In the neighbourhood of Koshala lay the republican clan of the Mallas, whose territory touched the northern border of Vajji state. One of the capitals of the Mallas was at Kushinara where Gautama Buddha passed away. Kushinara is coterminous with Kasia in Deoria district. Further west was the kingdom of the Vatsas, along the bank of the Yamuna, with its capital at Kaushambi near Allahabad. The Vatsas were a Kuru clan who had shifted from Hastinapur and settled at Kaushambi. Kaushambi was chosen because of its location near the confluence of the Ganga and the Yamuna. In the fifth century BC, it had a mud fortification, as excavations reveal.
We also hear of the older states of the Kurus and the Panchalas which were situated in western UP, but they no longer enjoyed the political significance they had attained in the later Vedic period. In central Malwa and the adjoining parts of MP lay the state of Avanti. It was divided into two parts, the northern part with its capital at Ujjain, and the southern part at Mahishamati. Both these towns became fairly important from the fifth century BC onwards, though eventually Ujjain surpassed Mahishamati. It developed large-scale working in iron and erected strong fortifications.
The political history of India from the sixth century BC onwards was one of struggles among these states for supremacy. Eventually the kingdom of Magadha emerged as the most powerful and founded an empire. In the north-west, Gandhara and Kamboja were important mahajanapadas. Kamboja is called a janapada in Panini and a mahajanapada in the Pali texts.

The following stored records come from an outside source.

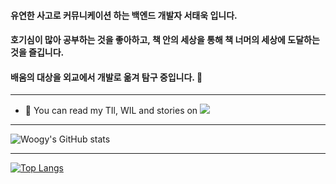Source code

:#### 유연한 사고로 커뮤니케이션 하는 백엔드 개발자 서태욱 입니다.    
#### 호기심이 많아 공부하는 것을 좋아하고, 책 안의 세상을 통해 책 너머의 세상에 도달하는 것을 즐깁니다. 
#### 배움의 대상을 외교에서 개발로 옮겨 탐구 중입니다. 👋
***
- 🌱 You can read my TIl, WIL and stories on <a href="https://velog.io/@apolontes" target="_blank"><img src="https://camo.githubusercontent.com/7b23e15954e11bb3021bcce04bf25a7e4245d0338432f2e562a8b3e64c557fec/68747470733a2f2f696d672e736869656c64732e696f2f62616467652f56656c6f672d3230633939373f7374796c653d706c6173746963266c6f676f3d56696d656f266c6f676f436f6c6f723d7768697465" data-canonical-src="https://img.shields.io/badge/Velog-20c997?style=plastic&amp;logo=Vimeo&amp;logoColor=white" style="max-width: 100%;"/></a>

***
![Woogy's GitHub stats](https://github-readme-stats.vercel.app/api?username=woogys&show_icons=true&theme=radical)
***
[![Top Langs](https://github-readme-stats.vercel.app/api/top-langs/?username=woogys&langs_count=10&layout=compact&theme=dark)](https://github.com/woogys/woogys)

It was located in Central Asia in the Pamir area which largely covered modern Tajikistan. In Tajikistan, the remains ofa horse, chariots and spoked wheels, cremation, and svastika, which are associated with the Indo-Aryan speakers dating to between 1500 and 1000 BC, have been found. Around 500 BC, both Sanskrit and Pali were spoken in Kamboja, which was connected with Pataliputra by the uttarapatha.